# Activity
Report how many lines below contain the word "CustomerID", giving the number and no other words.
━━━━━ Entries supplied
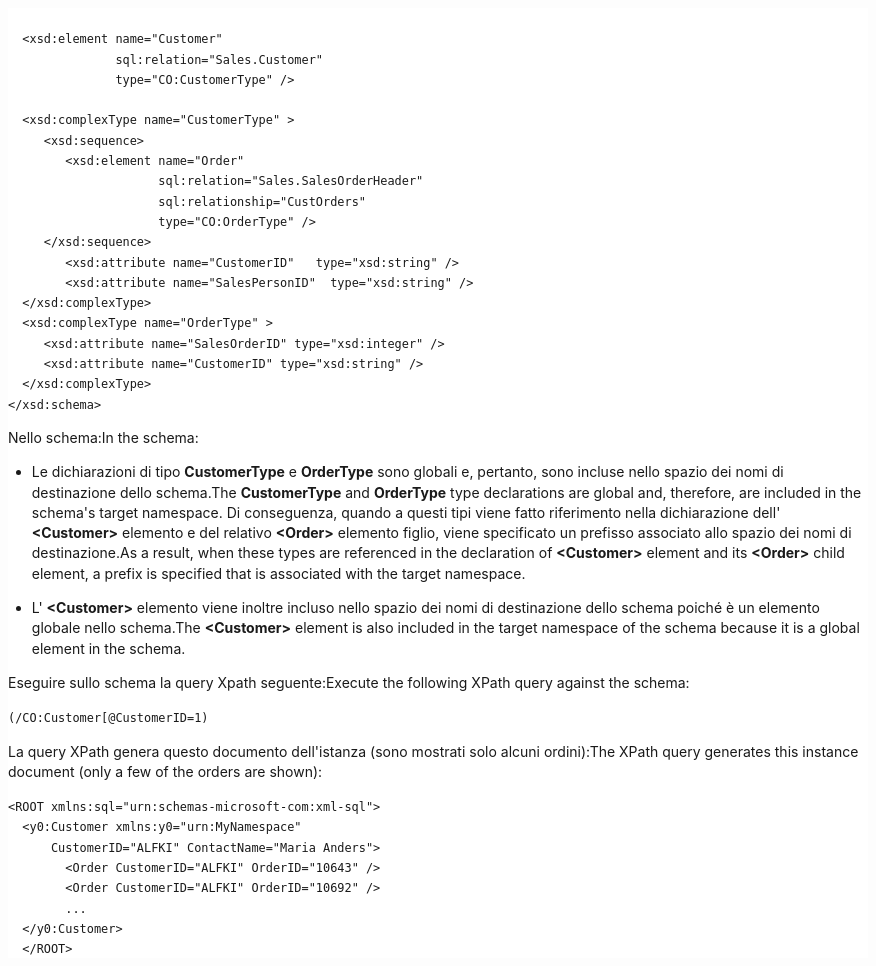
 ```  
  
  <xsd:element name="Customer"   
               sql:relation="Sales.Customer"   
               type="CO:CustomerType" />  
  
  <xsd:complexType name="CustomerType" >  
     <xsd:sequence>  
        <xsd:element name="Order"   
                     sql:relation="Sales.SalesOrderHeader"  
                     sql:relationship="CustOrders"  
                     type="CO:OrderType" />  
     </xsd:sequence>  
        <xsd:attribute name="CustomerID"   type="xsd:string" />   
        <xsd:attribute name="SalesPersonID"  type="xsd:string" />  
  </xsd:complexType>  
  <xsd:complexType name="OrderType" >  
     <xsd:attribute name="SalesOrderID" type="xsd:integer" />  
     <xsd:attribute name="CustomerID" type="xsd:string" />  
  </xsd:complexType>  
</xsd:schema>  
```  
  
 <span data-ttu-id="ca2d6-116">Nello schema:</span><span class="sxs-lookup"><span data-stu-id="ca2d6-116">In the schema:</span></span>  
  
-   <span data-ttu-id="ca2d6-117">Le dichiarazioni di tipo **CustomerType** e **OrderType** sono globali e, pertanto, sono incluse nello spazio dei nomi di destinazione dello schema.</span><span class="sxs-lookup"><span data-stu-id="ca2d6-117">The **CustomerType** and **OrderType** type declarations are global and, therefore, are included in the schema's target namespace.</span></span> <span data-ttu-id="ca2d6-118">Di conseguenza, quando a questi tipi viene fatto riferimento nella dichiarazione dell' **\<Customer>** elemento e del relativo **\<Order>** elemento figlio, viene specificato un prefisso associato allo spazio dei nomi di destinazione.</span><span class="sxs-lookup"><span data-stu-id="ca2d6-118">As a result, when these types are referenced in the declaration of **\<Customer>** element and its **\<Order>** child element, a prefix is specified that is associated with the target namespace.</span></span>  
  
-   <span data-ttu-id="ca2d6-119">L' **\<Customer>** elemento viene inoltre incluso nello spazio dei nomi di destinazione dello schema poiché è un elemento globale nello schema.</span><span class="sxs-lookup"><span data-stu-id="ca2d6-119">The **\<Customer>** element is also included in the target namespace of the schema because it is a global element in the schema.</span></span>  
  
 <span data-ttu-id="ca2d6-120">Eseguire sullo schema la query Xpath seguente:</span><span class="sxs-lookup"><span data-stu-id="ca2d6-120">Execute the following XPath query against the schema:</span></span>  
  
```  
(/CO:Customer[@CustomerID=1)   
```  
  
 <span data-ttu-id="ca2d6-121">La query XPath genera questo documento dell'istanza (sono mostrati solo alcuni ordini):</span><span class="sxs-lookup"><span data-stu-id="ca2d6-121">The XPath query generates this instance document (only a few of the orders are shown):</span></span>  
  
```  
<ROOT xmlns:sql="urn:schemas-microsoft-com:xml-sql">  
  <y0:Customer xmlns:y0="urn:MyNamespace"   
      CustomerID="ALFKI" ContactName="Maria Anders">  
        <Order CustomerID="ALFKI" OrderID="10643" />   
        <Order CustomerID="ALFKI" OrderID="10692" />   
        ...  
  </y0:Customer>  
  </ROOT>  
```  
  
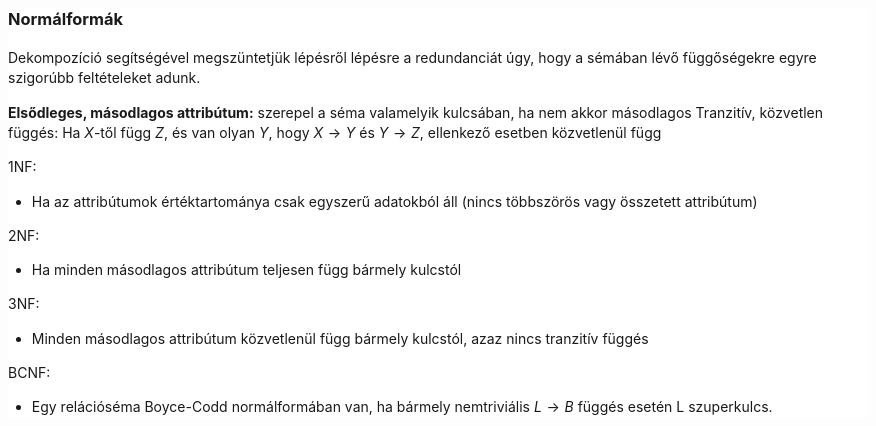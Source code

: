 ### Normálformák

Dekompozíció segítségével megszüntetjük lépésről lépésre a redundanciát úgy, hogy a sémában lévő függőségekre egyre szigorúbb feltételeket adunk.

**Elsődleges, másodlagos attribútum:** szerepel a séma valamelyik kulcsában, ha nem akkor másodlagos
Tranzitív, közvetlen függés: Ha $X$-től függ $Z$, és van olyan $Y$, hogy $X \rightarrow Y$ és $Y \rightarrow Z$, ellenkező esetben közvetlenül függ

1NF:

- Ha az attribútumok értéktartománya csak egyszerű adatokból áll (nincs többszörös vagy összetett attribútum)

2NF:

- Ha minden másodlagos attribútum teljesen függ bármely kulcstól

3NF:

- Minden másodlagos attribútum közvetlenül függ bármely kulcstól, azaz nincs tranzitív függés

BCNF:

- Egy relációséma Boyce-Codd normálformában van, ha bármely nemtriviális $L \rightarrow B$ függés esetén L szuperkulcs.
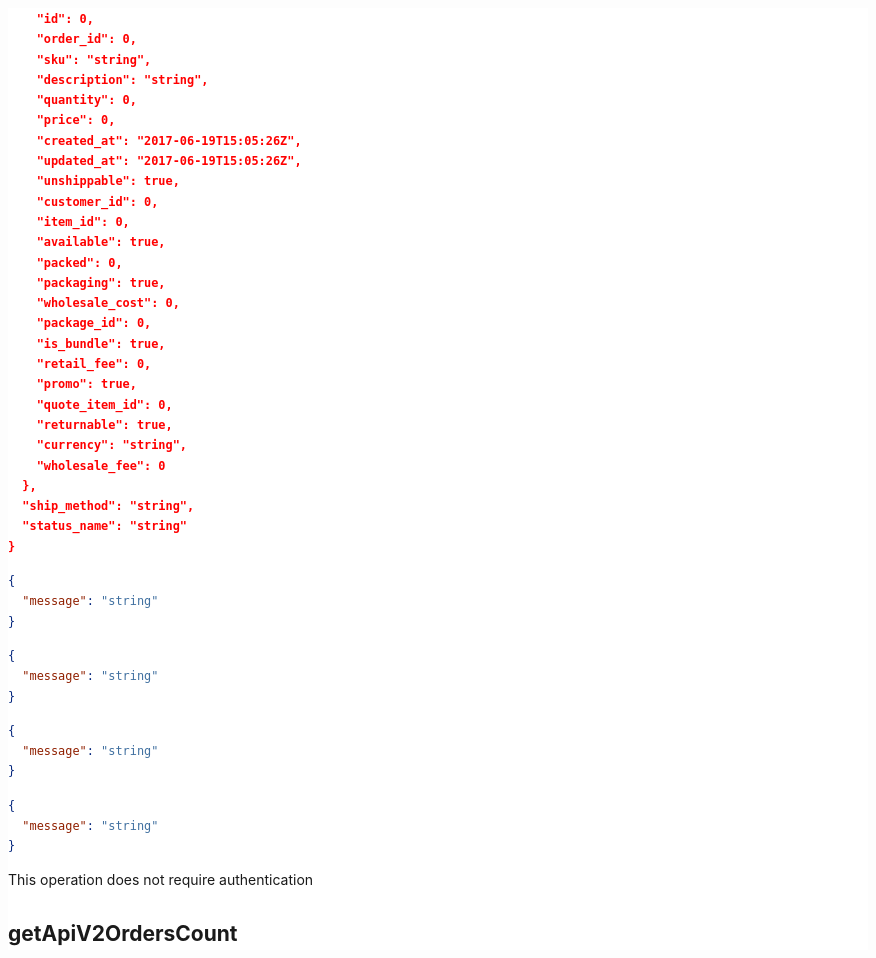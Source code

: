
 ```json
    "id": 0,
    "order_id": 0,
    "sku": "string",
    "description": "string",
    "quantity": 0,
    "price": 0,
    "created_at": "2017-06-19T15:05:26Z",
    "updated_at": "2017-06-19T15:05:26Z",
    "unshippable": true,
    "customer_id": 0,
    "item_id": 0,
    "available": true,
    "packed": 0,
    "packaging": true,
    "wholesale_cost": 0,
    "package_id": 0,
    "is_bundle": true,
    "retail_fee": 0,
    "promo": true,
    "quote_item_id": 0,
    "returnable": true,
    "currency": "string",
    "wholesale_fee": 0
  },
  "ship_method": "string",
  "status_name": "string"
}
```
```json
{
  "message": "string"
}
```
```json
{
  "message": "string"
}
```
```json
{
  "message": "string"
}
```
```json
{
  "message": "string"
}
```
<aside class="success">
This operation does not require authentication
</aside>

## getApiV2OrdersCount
━━━━━━━━━━
# Result of the exercise
6